Saved data entries
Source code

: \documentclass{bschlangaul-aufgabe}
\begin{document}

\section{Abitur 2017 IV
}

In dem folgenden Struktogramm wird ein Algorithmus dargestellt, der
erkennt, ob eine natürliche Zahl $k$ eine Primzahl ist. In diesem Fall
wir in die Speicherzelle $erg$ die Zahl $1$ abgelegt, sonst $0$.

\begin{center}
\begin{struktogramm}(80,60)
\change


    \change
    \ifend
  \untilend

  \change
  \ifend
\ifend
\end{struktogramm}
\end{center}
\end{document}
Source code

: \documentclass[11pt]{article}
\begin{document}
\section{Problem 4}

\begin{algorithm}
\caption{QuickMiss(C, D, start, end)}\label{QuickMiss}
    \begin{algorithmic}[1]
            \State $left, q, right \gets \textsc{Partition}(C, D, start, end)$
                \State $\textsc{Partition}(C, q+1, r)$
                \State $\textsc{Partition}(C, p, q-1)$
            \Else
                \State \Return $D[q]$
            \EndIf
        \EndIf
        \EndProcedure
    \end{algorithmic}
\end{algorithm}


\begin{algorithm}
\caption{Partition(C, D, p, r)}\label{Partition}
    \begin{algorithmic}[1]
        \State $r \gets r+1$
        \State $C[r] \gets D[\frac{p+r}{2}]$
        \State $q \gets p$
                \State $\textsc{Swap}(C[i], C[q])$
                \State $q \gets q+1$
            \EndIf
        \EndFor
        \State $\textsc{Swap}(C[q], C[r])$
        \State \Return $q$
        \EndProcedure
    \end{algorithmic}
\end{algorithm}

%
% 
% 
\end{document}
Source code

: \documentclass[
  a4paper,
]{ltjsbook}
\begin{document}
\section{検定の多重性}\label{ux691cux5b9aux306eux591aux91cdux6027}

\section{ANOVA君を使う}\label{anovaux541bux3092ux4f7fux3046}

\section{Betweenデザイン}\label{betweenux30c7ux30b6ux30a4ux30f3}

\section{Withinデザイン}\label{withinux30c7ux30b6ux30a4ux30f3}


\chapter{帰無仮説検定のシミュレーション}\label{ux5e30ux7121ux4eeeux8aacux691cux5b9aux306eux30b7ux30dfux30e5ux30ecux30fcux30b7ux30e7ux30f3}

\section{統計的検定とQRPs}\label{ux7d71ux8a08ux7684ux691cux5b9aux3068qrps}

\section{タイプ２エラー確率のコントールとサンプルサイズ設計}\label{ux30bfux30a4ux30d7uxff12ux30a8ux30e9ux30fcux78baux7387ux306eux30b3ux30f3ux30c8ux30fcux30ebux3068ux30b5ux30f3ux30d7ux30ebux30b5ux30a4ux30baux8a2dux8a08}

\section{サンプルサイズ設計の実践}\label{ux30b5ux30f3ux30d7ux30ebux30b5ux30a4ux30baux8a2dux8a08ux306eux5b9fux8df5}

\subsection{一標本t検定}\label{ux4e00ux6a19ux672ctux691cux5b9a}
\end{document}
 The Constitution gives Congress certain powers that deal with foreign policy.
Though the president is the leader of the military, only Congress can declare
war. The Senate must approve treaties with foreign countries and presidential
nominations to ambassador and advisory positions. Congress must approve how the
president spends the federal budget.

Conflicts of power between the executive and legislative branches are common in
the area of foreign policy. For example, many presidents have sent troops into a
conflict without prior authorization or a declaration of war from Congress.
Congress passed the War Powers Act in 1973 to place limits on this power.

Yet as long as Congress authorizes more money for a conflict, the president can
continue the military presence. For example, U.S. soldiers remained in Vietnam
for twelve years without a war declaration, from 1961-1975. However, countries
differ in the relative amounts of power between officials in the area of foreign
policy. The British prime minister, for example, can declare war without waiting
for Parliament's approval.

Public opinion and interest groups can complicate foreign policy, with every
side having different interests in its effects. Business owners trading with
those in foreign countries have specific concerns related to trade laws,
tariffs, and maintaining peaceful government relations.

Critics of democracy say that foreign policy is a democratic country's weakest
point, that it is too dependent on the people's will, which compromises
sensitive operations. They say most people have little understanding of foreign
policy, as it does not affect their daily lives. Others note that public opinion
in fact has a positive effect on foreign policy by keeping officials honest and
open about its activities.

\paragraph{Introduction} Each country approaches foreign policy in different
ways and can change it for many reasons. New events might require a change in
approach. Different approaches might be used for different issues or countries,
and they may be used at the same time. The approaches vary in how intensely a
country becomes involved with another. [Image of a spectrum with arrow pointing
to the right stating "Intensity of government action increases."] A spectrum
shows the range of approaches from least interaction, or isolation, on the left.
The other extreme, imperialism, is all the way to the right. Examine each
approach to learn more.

### WHAT THE TASK REQUIRES
Write every record out again, unaltered.

### SOLUTION TO THE EXERCISE
Source code

: \documentclass{bschlangaul-aufgabe}
\begin{document}

\section{Abitur 2017 IV
}

In dem folgenden Struktogramm wird ein Algorithmus dargestellt, der
erkennt, ob eine natürliche Zahl $k$ eine Primzahl ist. In diesem Fall
wir in die Speicherzelle $erg$ die Zahl $1$ abgelegt, sonst $0$.

\begin{center}
\begin{struktogramm}(80,60)
\change


    \change
    \ifend
  \untilend

  \change
  \ifend
\ifend
\end{struktogramm}
\end{center}
\end{document}
Source code

: \documentclass[11pt]{article}
\begin{document}
\section{Problem 4}

\begin{algorithm}
\caption{QuickMiss(C, D, start, end)}\label{QuickMiss}
    \begin{algorithmic}[1]
            \State $left, q, right \gets \textsc{Partition}(C, D, start, end)$
                \State $\textsc{Partition}(C, q+1, r)$
                \State $\textsc{Partition}(C, p, q-1)$
            \Else
                \State \Return $D[q]$
            \EndIf
        \EndIf
        \EndProcedure
    \end{algorithmic}
\end{algorithm}


\begin{algorithm}
\caption{Partition(C, D, p, r)}\label{Partition}
    \begin{algorithmic}[1]
        \State $r \gets r+1$
        \State $C[r] \gets D[\frac{p+r}{2}]$
        \State $q \gets p$
                \State $\textsc{Swap}(C[i], C[q])$
                \State $q \gets q+1$
            \EndIf
        \EndFor
        \State $\textsc{Swap}(C[q], C[r])$
        \State \Return $q$
        \EndProcedure
    \end{algorithmic}
\end{algorithm}

%
% 
% 
\end{document}
Source code

: \documentclass[
  a4paper,
]{ltjsbook}
\begin{document}
\section{検定の多重性}\label{ux691cux5b9aux306eux591aux91cdux6027}

\section{ANOVA君を使う}\label{anovaux541bux3092ux4f7fux3046}

\section{Betweenデザイン}\label{betweenux30c7ux30b6ux30a4ux30f3}

\section{Withinデザイン}\label{withinux30c7ux30b6ux30a4ux30f3}


\chapter{帰無仮説検定のシミュレーション}\label{ux5e30ux7121ux4eeeux8aacux691cux5b9aux306eux30b7ux30dfux30e5ux30ecux30fcux30b7ux30e7ux30f3}

\section{統計的検定とQRPs}\label{ux7d71ux8a08ux7684ux691cux5b9aux3068qrps}

\section{タイプ２エラー確率のコントールとサンプルサイズ設計}\label{ux30bfux30a4ux30d7uxff12ux30a8ux30e9ux30fcux78baux7387ux306eux30b3ux30f3ux30c8ux30fcux30ebux3068ux30b5ux30f3ux30d7ux30ebux30b5ux30a4ux30baux8a2dux8a08}

\section{サンプルサイズ設計の実践}\label{ux30b5ux30f3ux30d7ux30ebux30b5ux30a4ux30baux8a2dux8a08ux306eux5b9fux8df5}

\subsection{一標本t検定}\label{ux4e00ux6a19ux672ctux691cux5b9a}
\end{document}
 The Constitution gives Congress certain powers that deal with foreign policy.
Though the president is the leader of the military, only Congress can declare
war. The Senate must approve treaties with foreign countries and presidential
nominations to ambassador and advisory positions. Congress must approve how the
president spends the federal budget.

Conflicts of power between the executive and legislative branches are common in
the area of foreign policy. For example, many presidents have sent troops into a
conflict without prior authorization or a declaration of war from Congress.
Congress passed the War Powers Act in 1973 to place limits on this power.

Yet as long as Congress authorizes more money for a conflict, the president can
continue the military presence. For example, U.S. soldiers remained in Vietnam
for twelve years without a war declaration, from 1961-1975. However, countries
differ in the relative amounts of power between officials in the area of foreign
policy. The British prime minister, for example, can declare war without waiting
for Parliament's approval.

Public opinion and interest groups can complicate foreign policy, with every
side having different interests in its effects. Business owners trading with
those in foreign countries have specific concerns related to trade laws,
tariffs, and maintaining peaceful government relations.

Critics of democracy say that foreign policy is a democratic country's weakest
point, that it is too dependent on the people's will, which compromises
sensitive operations. They say most people have little understanding of foreign
policy, as it does not affect their daily lives. Others note that public opinion
in fact has a positive effect on foreign policy by keeping officials honest and
open about its activities.

\paragraph{Introduction} Each country approaches foreign policy in different
ways and can change it for many reasons. New events might require a change in
approach. Different approaches might be used for different issues or countries,
and they may be used at the same time. The approaches vary in how intensely a
country becomes involved with another. [Image of a spectrum with arrow pointing
to the right stating "Intensity of government action increases."] A spectrum
shows the range of approaches from least interaction, or isolation, on the left.
The other extreme, imperialism, is all the way to the right. Examine each
approach to learn more.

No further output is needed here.